* [About this exercise]:
Each line below that contains the word "positive" must be copied.
*** Data for this task ***
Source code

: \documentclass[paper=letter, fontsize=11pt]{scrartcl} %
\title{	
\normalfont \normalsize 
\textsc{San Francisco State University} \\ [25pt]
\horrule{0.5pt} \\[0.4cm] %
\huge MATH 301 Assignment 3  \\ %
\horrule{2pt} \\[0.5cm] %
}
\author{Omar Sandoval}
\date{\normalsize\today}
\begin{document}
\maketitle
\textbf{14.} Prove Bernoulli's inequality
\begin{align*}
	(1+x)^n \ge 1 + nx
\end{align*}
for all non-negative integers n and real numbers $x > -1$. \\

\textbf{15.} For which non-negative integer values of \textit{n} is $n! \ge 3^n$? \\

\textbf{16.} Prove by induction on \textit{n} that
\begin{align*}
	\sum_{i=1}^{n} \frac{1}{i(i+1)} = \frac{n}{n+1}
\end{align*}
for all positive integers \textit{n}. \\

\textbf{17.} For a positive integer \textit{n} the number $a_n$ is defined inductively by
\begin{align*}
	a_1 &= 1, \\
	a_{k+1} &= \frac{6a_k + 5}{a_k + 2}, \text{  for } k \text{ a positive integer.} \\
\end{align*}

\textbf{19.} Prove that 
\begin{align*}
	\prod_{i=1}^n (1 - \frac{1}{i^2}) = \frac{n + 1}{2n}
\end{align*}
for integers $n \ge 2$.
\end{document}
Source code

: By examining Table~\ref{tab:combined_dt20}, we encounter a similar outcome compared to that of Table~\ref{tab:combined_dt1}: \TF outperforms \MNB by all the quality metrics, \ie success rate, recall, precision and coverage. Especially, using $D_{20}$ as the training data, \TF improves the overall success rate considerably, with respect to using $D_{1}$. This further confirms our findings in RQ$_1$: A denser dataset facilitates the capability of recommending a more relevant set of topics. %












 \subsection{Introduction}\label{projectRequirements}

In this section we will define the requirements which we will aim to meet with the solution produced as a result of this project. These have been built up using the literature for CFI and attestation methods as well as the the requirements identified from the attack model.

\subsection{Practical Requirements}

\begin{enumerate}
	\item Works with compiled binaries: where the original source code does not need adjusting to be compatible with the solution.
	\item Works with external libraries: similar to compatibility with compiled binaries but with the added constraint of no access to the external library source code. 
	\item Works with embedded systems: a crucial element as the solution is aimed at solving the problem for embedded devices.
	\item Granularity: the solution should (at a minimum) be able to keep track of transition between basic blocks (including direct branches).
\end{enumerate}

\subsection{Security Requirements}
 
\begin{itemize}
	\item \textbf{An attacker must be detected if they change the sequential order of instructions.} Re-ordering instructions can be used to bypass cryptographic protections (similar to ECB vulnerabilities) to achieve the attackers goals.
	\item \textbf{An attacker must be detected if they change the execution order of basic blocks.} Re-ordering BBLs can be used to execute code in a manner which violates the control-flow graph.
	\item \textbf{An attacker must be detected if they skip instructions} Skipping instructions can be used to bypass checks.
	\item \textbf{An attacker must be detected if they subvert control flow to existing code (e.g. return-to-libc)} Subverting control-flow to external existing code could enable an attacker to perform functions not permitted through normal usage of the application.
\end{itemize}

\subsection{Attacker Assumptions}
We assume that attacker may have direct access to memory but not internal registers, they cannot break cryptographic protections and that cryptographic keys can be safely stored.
*** End of Data for this task ***
* [Your solution]:
for all positive integers \textit{n}. \\
\textbf{17.} For a positive integer \textit{n} the number $a_n$ is defined inductively by
	a_{k+1} &= \frac{6a_k + 5}{a_k + 2}, \text{  for } k \text{ a positive integer.} \\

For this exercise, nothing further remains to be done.